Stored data
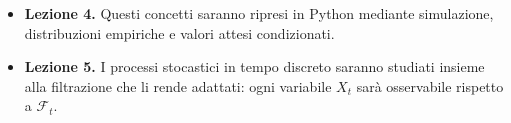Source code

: \documentclass[handout]{beamer}%
\newenvironment{stepitemize}{\begin{itemize}[<+->]}{\end{itemize} }
\providecommand{\1}{\mathbf{1}}
\begin{document}
\begin{frame}
\begin{stepitemize}
\item \textbf{Lezione 4.} Questi concetti saranno ripresi in Python mediante simulazione, distribuzioni empiriche e valori attesi condizionati.

\item \textbf{Lezione 5.} I processi stocastici in tempo discreto saranno studiati insieme alla filtrazione che li rende adattati: ogni variabile $X_t$ sar\`{a} osservabile rispetto a $\mathcal{F}_t$.
 
\end{stepitemize}
 
\transboxout
\end{frame}%







\end{document}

> **Task**
Identify each line in the records above that contains the word "saranno", and copy it out in full.

> **Response area**
\item \textbf{Lezione 4.} Questi concetti saranno ripresi in Python mediante simulazione, distribuzioni empiriche e valori attesi condizionati.
\item \textbf{Lezione 5.} I processi stocastici in tempo discreto saranno studiati insieme alla filtrazione che li rende adattati: ogni variabile $X_t$ sar\`{a} osservabile rispetto a $\mathcal{F}_t$.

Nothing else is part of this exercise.